E “NAZIONAL-COMUNISTI”:
È
utile soffermarsi sui fatti che Paolo Buchignani ha portato a
conoscenza del più ampio pubblico con il testo “Fascisti
rossi – Da Salò al PCI, la storia sconosciuta di
una migrazione politica – 1943-1953”( Milano, Mondadori
1998), e in tre saggi apparsi sui numeri 1 e 3 del 1998 e sul
4 del 1999 della rivista “nuova Storia Contemporanea”
(Roma, Luni Editrice).
In
questi testi è documentata la vicenda dei cosiddetti “fascisti
rossi” e dei loro rapporti politici con il Partito Comunista
Italiano nell’immediato secondo dopoguerra.
La
“storia ufficiale” del PCI – e della CGIL, per
quanto ad essa compete – ha steso un discreto velo di silenzio
sui passaggi storici che qui richiamiamo. Il che ci obbliga a
soffermarci sui fatti, non sufficientemente noti nella loro esatta
portata finanche a moltissimi compagni. Ciò non toglie
che la nota che segue non è semplicemente una (utilissima)

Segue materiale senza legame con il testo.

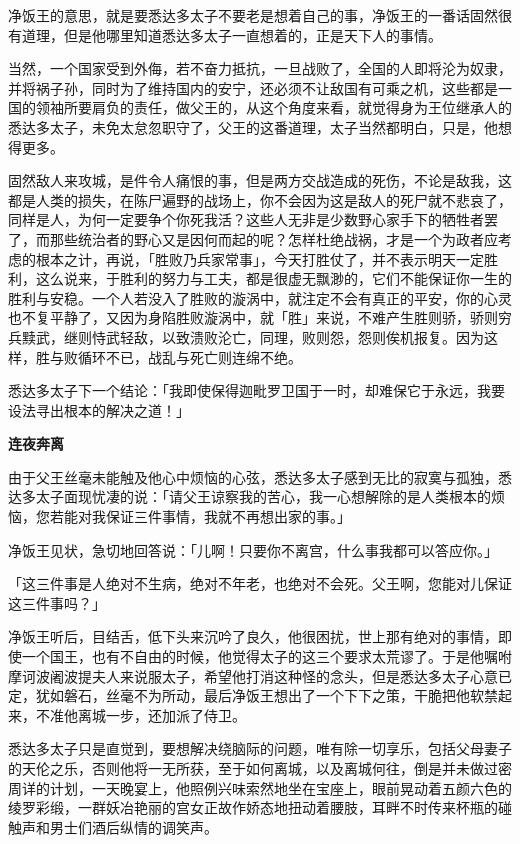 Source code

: \documentclass[12pt,twoside,openany]{book}
\newcommand{\mt}[1]{\textbullet \textbf{#1}}
\begin{document}
净饭王的意思，就是要悉达多太子不要老是想着自己的事，净饭王的一番话固然很有道理，但是他哪里知道悉达多太子一直想着的，正是天下人的事情。

当然，一个国家受到外侮，若不奋力抵抗，一旦战败了，全国的人即将沦为奴隶，并将祸子孙，同时为了维持国内的安宁，还必须不让敌国有可乘之机，这些都是一国的领袖所要肩负的责任，做父王的，从这个角度来看，就觉得身为王位继承人的悉达多太子，未免太怠忽职守了，父王的这番道理，太子当然都明白，只是，他想得更多。

固然敌人来攻城，是件令人痛恨的事，但是两方交战造成的死伤，不论是敌我，这都是人类的损失，在陈尸遍野的战场上，你不会因为这是敌人的死尸就不悲哀了，同样是人，为何一定要争个你死我活？这些人无非是少数野心家手下的牺牲者罢了，而那些统治者的野心又是因何而起的呢？怎样杜绝战祸，才是一个为政者应考虑的根本之计，再说，「胜败乃兵家常事」，今天打胜仗了，并不表示明天一定胜利，这么说来，于胜利的努力与工夫，都是很虚无飘渺的，它们不能保证你一生的胜利与安稳。一个人若没入了胜败的漩涡中，就注定不会有真正的平安，你的心灵也不复平静了，又因为身陷胜败漩涡中，就「胜」来说，不难产生胜则骄，骄则穷兵黩武，继则恃武轻敌，以致溃败沦亡，同理，败则怨，怨则俟机报复。因为这样，胜与败循环不已，战乱与死亡则连绵不绝。

悉达多太子下一个结论：「我即使保得迦毗罗卫国于一时，却难保它于永远，我要设法寻出根本的解决之道！」

\mt{连夜奔离}

由于父王丝毫未能触及他心中烦恼的心弦，悉达多太子感到无比的寂寞与孤独，悉达多太子面现忧凄的说：「请父王谅察我的苦心，我一心想解除的是人类根本的烦恼，您若能对我保证三件事情，我就不再想出家的事。」

净饭王见状，急切地回答说：「儿啊！只要你不离宫，什么事我都可以答应你。」

「这三件事是人绝对不生病，绝对不年老，也绝对不会死。父王啊，您能对儿保证这三件事吗？」

净饭王听后，目结舌，低下头来沉吟了良久，他很困扰，世上那有绝对的事情，即使一个国王，也有不自由的时候，他觉得太子的这三个要求太荒谬了。于是他嘱咐摩诃波阇波提夫人来说服太子，希望他打消这种怪的念头，但是悉达多太子心意已定，犹如磐石，丝毫不为所动，最后净饭王想出了一个下下之策，干脆把他软禁起来，不准他离城一步，还加派了侍卫。

悉达多太子只是直觉到，要想解决绕脑际的问题，唯有除一切享乐，包括父母妻子的天伦之乐，否则他将一无所获，至于如何离城，以及离城何往，倒是并未做过密周详的计划，一天晚宴上，他照例兴味索然地坐在宝座上，眼前晃动着五颜六色的绫罗彩缎，一群妖冶艳丽的宫女正故作娇态地扭动着腰肢，耳畔不时传来杯瓶的碰触声和男士们酒后纵情的调笑声。
\end{document}
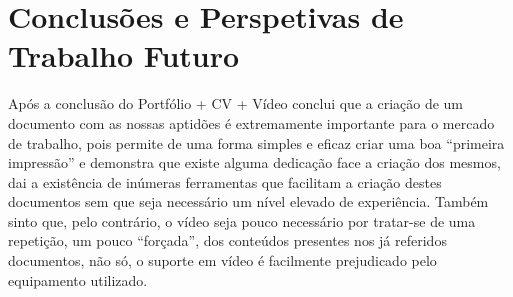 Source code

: \documentclass[a4paper]{article}
\begin{document}
\newpage
\section{Conclusões e Perspetivas de Trabalho Futuro}\label{con}
Após a conclusão do Portfólio + CV + Vídeo conclui que a criação de um documento com as nossas aptidões é extremamente importante 
para o mercado de trabalho, pois permite de uma forma simples e eficaz criar uma boa “primeira impressão” e demonstra que existe 
alguma dedicação face a criação dos mesmos, dai a existência de inúmeras ferramentas que facilitam a criação destes documentos sem 
que seja necessário um nível elevado de experiência. Também sinto que, pelo contrário, o vídeo seja pouco necessário por tratar-se de 
uma repetição, um pouco “forçada”, dos conteúdos presentes nos já referidos documentos, não só, o suporte em vídeo é facilmente 
prejudicado pelo equipamento utilizado.

\newpage
{}
\printbibliography
\end{document}
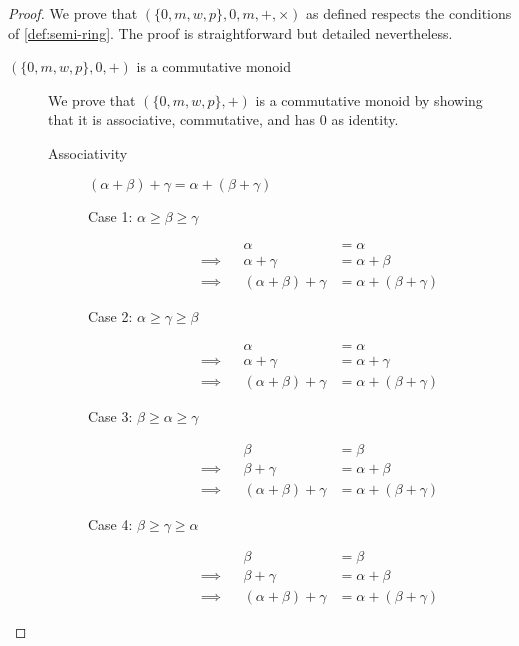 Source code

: \documentclass[runningheads]{llncs}
\begin{document}
\begin{proof}
	We prove that \((\{0,m,w,p\}, 0, m, +, \times )\) as defined respects the conditions of \autoref{def:semi-ring}.
	The proof is straightforward but detailed nevertheless.
	\begin{description}
		\item[\((\{0,m,w,p\}, 0, +)\) is a commutative monoid]
			We prove that \((\{0,m,w,p\}, +)\) is a commutative monoid by showing that it is associative, commutative, and has \(0\) as identity.

			\begin{description}
				\item[Associativity]
					\((\alpha + \beta ) + \gamma = \alpha + (\beta + \gamma)\)
					\begin{description}
						\item[Case 1: \(\alpha \geqslant \beta \geqslant \gamma\)]
							\begin{align*}
								         &  & \alpha                     & = \alpha                    \\
								\implies &  & \alpha + \gamma            & = \alpha + \beta            \\
								\implies &  & (\alpha + \beta ) + \gamma & = \alpha + (\beta + \gamma)
							\end{align*}

						\item[Case 2: \(\alpha \geqslant \gamma \geqslant \beta\)]
							\begin{align*}
								         &  & \alpha                     & = \alpha                    \\
								\implies &  & \alpha + \gamma            & = \alpha + \gamma           \\
								\implies &  & (\alpha + \beta ) + \gamma & = \alpha + (\beta + \gamma)
							\end{align*}

						\item[Case 3: \(\beta \geqslant \alpha \geqslant \gamma\)]
							\begin{align*}
								         &  & \beta                      & = \beta                     \\
								\implies &  & \beta + \gamma             & = \alpha + \beta            \\
								\implies &  & (\alpha + \beta ) + \gamma & = \alpha + (\beta + \gamma)
							\end{align*}

						\item[Case 4: \(\beta \geqslant \gamma \geqslant \alpha\)]
							\begin{align*}
								         &  & \beta                      & = \beta                     \\
								\implies &  & \beta + \gamma             & = \alpha + \beta            \\
								\implies &  & (\alpha + \beta ) + \gamma & = \alpha + (\beta + \gamma)
							\end{align*}


\end{description}
\end{description}
\end{description}
\end{proof}
\end{document}
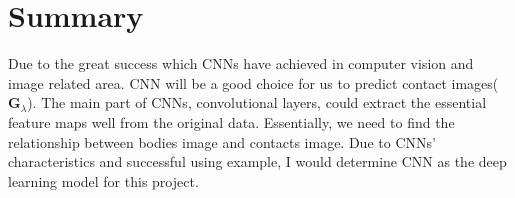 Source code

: \section{Summary}
Due to the great success which CNNs have achieved in computer vision and image related area. CNN will be a good choice for us to predict contact images($\pmb{G}_{\lambda}$). The main part of CNNs, convolutional layers, could extract the essential feature maps well from the original data. Essentially, we need to find the relationship between bodies image and contacts image. Due to CNNs' characteristics and successful using example, I would determine CNN as the deep learning model for this project.
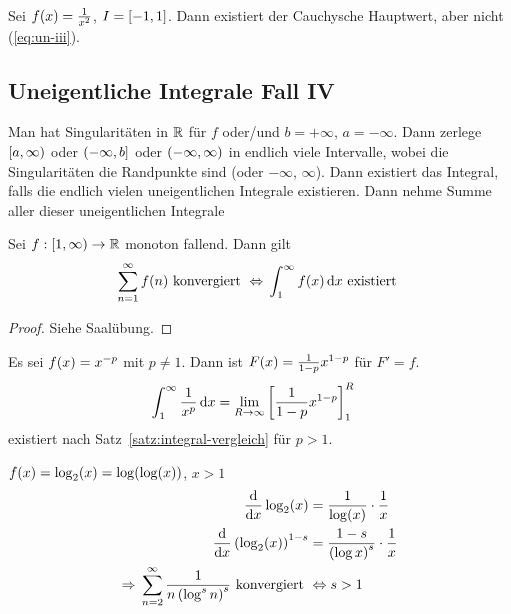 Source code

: \begin{beispiel}
    Sei $f\of{x} = \frac{1}{x^2}$, $I=\left[-1, 1\right]$. Dann existiert der Cauchysche Hauptwert, aber nicht (\ref{eq:un-iii}).
\end{beispiel}

\subsection{Uneigentliche Integrale Fall IV}

\begin{definition}
    Man hat Singularitäten in $\mathbb{R}$ für $f$ oder/und $b=+\infty$, $a=-\infty$. Dann zerlege $\left[a, \infty\right)$ oder $\left(-\infty, b\right]$ oder $\left(-\infty, \infty\right)$ in endlich viele Intervalle, wobei die Singularitäten die Randpunkte sind (oder $-\infty$, $\infty$). Dann existiert das Integral, falls die endlich vielen uneigentlichen Integrale existieren. Dann nehme Summe aller dieser uneigentlichen Integrale
\end{definition}

\begin{satz}[Integralvergleichskriterium] %
    \label{satz:integral-vergleich}
    Sei $f: \left[1, \infty\right) \rightarrow{}\mathbb{R}$ monoton fallend. Dann gilt
    \begin{align*}
        \sum_{n=1}^{\infty}  f\of{n} \text{ konvergiert } \equivalent \int_{1}^{\infty} f\of{x} \dif x \text{ existiert }
    \end{align*}
    \begin{proof}
        Siehe Saalübung.
    \end{proof}
\end{satz}

\begin{beispiel}
    Es sei $f\of{x} = x^{-p}$ mit $p\neq 1$. Dann ist $F\of{x} = \frac{1}{1-p}x^{1-p}$ für $F'=f$.
    \begin{align*}
        \int_{1}^{\infty} \frac{1}{x^p} \mathop{}\!\mathrm{d} x &= \lim_{R\rightarrow{}\infty} \left[\frac{1}{1-p}x^{1-p}\right]_1^R
    \end{align*}
    existiert nach Satz~\ref{satz:integral-vergleich} für $p>1$.
\end{beispiel}

\begin{beispiel}
    $f\of{x} = \log_2\of{x} = \log\of{\log\of{x}}$, $x > 1$
    \begin{align*}
        \frac{\dif}{\dif x} \log_2\of{x} &= \frac{1}{\log\of{x}}\cdot\frac{1}{x}\\
        \frac{\dif}{\dif x}\pair{\log_2\of{x}}^{1-s} &= \frac{1-s}{\pair{\log x}^s}\cdot \frac{1}{x}\\
        \impl \sum_{n=2}^{\infty} \frac{1}{n\pair{\log^s n}^s} \text{ konvergiert } &\equivalent s > 1
    \end{align*}
\end{beispiel}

ricognizione di carattere storiografico, perché invece
vuole essere ed è uno strumento di battaglia politica che
guarda con attenzione al passato perché è direttamente
rivolta al presente e al futuro.
Antefatto
Si
facilita l’inquadramento storico-politico della questione
richiamando un antefatto decisivo, citato velocemente da Buchignani
e oggetto di approfondimento specifico nel libro di Pietro Neglie
“Fratelli in camicia nera – Comunisti e fascisti dal
corporativismo alla CGIL (1928-1948)” ( Bologna, Il Mulino
1996).
Il
lavoro di Neglie illustra gli sviluppi che ebbero origine dalla
cosiddetta “direttiva entrista” – approvata
dal VI Congresso della Terza Internazionale del luglio-settembre
del 1928 – contenente l’indicazione per i comunisti
italiani di penetrare nelle organizzazioni di massa del fascismo
(con essenziale riferimento al sindacato).
Il
VI Congresso dell’Internazionale Comunista è notoriamente
caratterizzato dalla linea che, in quella fase, individuava come
compito prioritario quello di combattere come nemico principale
la socialdemocrazia; mentre l’indicazione di infiltrare
le organizzazioni fasciste appariva piuttosto come un corollario
secondario rivolto agli italiani.
Se,
però, la cosiddetta “teoria del socialfascismo”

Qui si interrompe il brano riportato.